2012-06-19 14:51:40 UTC

DataStax recommends not to run major compactions. Edward Capriolo's
Cassandra High Performance book suggests that major compaction is a good
thing. And should be run on a regular basis. Are there any ground rules
about running major compactions? For example, if you have write-once kind
of data that is never updated then it probably makes sense to not run
major compaction. But if you have data which can be deleted or overwritten
does it make sense to run major compaction on a regular basis?

Thanks
-Raj

Edward Capriolo

2012-06-19 19:30:20 UTC

Permalink

Hey my favorite question! It is a loaded question and it depends on
your workload. The answer has evolved over time.

In the old days <0.6.5 the only way to remove tombstones was major
compaction. This is not true in any modern version.

(Also in the old days you had to run cleanup to clear hints)

Cassandra now has two compaction strategies SizeTiered and Leveled.
Leveled DB can not be manually compacted.

You final two sentences are good ground rules.

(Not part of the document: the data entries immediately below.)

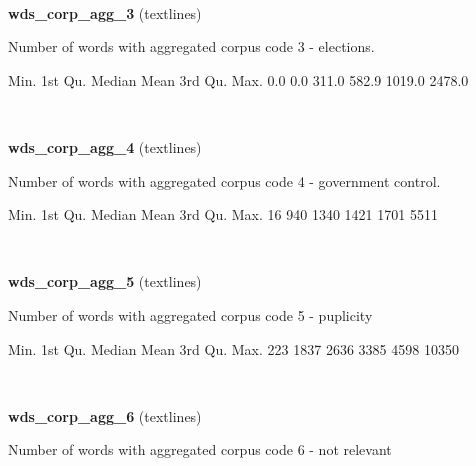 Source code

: \documentclass[]{article}
\newenvironment{Shaded}{\begin{snugshade}}{\end{snugshade}}
\newcommand{\DecValTok}[1]{\textcolor[rgb]{0.00,0.00,0.81}{{#1}}}
\newcommand{\FloatTok}[1]{\textcolor[rgb]{0.00,0.00,0.81}{{#1}}}
\newcommand{\NormalTok}[1]{{#1}}
\begin{document}
~

\vspace{1em}

\textbf{wds\_corp\_agg\_3} (textlines)

Number of words with aggregated corpus code 3 - elections.

\begin{Shaded}
\begin{Highlighting}[]
   \NormalTok{Min. 1st Qu.  Median    Mean 3rd Qu.    Max. }
    \FloatTok{0.0}     \FloatTok{0.0}   \FloatTok{311.0}   \FloatTok{582.9}  \FloatTok{1019.0}  \FloatTok{2478.0} 
\end{Highlighting}
\end{Shaded}

~

\vspace{1em}

\textbf{wds\_corp\_agg\_4} (textlines)

Number of words with aggregated corpus code 4 - government control.

\begin{Shaded}
\begin{Highlighting}[]
   \NormalTok{Min. 1st Qu.  Median    Mean 3rd Qu.    Max. }
     \DecValTok{16}     \DecValTok{940}    \DecValTok{1340}    \DecValTok{1421}    \DecValTok{1701}    \DecValTok{5511} 
\end{Highlighting}
\end{Shaded}

~

\vspace{1em}

\textbf{wds\_corp\_agg\_5} (textlines)

Number of words with aggregated corpus code 5 - puplicity

\begin{Shaded}
\begin{Highlighting}[]
   \NormalTok{Min. 1st Qu.  Median    Mean 3rd Qu.    Max. }
    \DecValTok{223}    \DecValTok{1837}    \DecValTok{2636}    \DecValTok{3385}    \DecValTok{4598}   \DecValTok{10350} 
\end{Highlighting}
\end{Shaded}

~

\vspace{1em}

\textbf{wds\_corp\_agg\_6} (textlines)

Number of words with aggregated corpus code 6 - not relevant
\end{document}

In our case we have
some column families that have high churn, for example a gc_grace
period of 4 days but the data is re-written completely every day.
Write activity over time will eventually cause tombstone removal but
we can expedite the process by forcing a major at night. Because the
tables are not really growing the **warning** below does not apply.

**Warning** this creates one large sstable. Which is not always
desirable, because it fiddles with the heuristics of SizeTiered
(having one big table and other smaller ones).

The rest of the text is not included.